A specialist food shop forced to leave its premises at the National Trust's Blickling Hall has found a new outlet nearby for some of its fare.

Samphire, which sells its own rare-breed meat products and other local food, has started supplying the community-run shop at Itteringham with pork pies, sausage rolls and chocolate tiffin.

The village is at the edge of the Blickling estate, a mile and a half from the stately home where Jeff and Karen Nethercott had run their Samphire shop, in a Dutch barn at the car park entrance, for five-and-a-half years.

The shop shut on Christmas eve because the National Trust would not renew its lease. The Trust said it had felt for many years that its was doing its visitors a 'disservice' in that area which it planned to totally transform.

Samphire's closure sparked protests from customers, including a Save Our Samphire page on social networking site Facebook.
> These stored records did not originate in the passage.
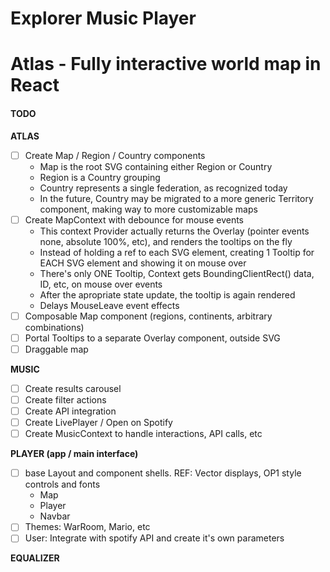 # Explorer Music Player

# Atlas - Fully interactive world map in React

#### TODO

**ATLAS**

- [ ] Create Map / Region / Country components
  - Map is the root SVG containing either Region or Country
  - Region is a Country grouping
  - Country represents a single federation, as recognized today
  - In the future, Country may be migrated to a more generic Territory component, making way to more customizable maps
- [ ] Create MapContext with debounce for mouse events
  - This context Provider actually returns the Overlay (pointer events none, absolute 100%, etc), and renders the tooltips on the fly
  - Instead of holding a ref to each SVG element, creating 1 Tooltip for EACH SVG element and showing it on mouse over
  - There's only ONE Tooltip, Context gets BoundingClientRect() data, ID, etc, on mouse over events
  - After the apropriate state update, the tooltip is again rendered
  - Delays MouseLeave event effects
- [ ] Composable Map component (regions, continents, arbitrary combinations)
- [ ] Portal Tooltips to a separate Overlay component, outside SVG
- [ ] Draggable map

**MUSIC**

- [ ] Create results carousel
- [ ] Create filter actions
- [ ] Create API integration
- [ ] Create LivePlayer / Open on Spotify
- [ ] Create MusicContext to handle interactions, API calls, etc

**PLAYER (app / main interface)**

- [ ] base Layout and component shells. REF: Vector displays, OP1 style controls and fonts
  - Map
  - Player
  - Navbar
- [ ] Themes: WarRoom, Mario, etc
- [ ] User: Integrate with spotify API and create it's own parameters

**EQUALIZER**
And food critic Giles Coren, who in 2005 dubbed Samphire pork pies the best he'd ever tasted, described the Trust's decision as 'lunacy' in his Times column earlier this month.
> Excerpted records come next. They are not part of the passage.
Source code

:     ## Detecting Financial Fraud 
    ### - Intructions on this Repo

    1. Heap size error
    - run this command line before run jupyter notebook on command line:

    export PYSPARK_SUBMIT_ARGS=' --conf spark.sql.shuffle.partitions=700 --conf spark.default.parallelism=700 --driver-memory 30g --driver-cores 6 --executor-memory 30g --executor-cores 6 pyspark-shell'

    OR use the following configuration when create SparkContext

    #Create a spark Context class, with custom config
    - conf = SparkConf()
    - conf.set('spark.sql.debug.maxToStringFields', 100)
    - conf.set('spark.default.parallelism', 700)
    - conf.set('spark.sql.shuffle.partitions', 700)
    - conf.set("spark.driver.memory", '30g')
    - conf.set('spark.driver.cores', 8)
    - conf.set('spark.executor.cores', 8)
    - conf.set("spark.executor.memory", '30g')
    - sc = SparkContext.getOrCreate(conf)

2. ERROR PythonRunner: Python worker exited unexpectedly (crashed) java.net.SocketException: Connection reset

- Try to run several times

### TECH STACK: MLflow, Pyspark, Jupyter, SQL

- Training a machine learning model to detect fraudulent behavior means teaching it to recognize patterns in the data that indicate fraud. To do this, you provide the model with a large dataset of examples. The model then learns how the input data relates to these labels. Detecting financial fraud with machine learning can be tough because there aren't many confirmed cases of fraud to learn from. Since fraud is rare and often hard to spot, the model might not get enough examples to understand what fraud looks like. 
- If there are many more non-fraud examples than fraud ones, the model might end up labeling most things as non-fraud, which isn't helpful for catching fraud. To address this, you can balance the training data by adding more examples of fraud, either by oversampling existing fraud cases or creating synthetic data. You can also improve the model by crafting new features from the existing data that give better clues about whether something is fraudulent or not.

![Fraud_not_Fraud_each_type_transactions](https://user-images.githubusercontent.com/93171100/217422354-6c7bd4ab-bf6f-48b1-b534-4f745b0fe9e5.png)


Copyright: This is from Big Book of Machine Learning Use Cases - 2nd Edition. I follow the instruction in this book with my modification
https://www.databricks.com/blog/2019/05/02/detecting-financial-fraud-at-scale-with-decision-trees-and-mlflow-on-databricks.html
A spokesman for Itteringham's Village Shop said they shared the same philosophy as the Nethercotts, who promote quality, locally-produced food. Samphire's first delivery had sold out by mid afternoon.

In an open letter to opponents of the move, Helen Bailey, general manager of the Blickling estate, said they were developing and strengthening relationships with neighbours and the local community to ensure they understood their views and expectations. Inevitably, there were decisions they had to make which did not please everyone.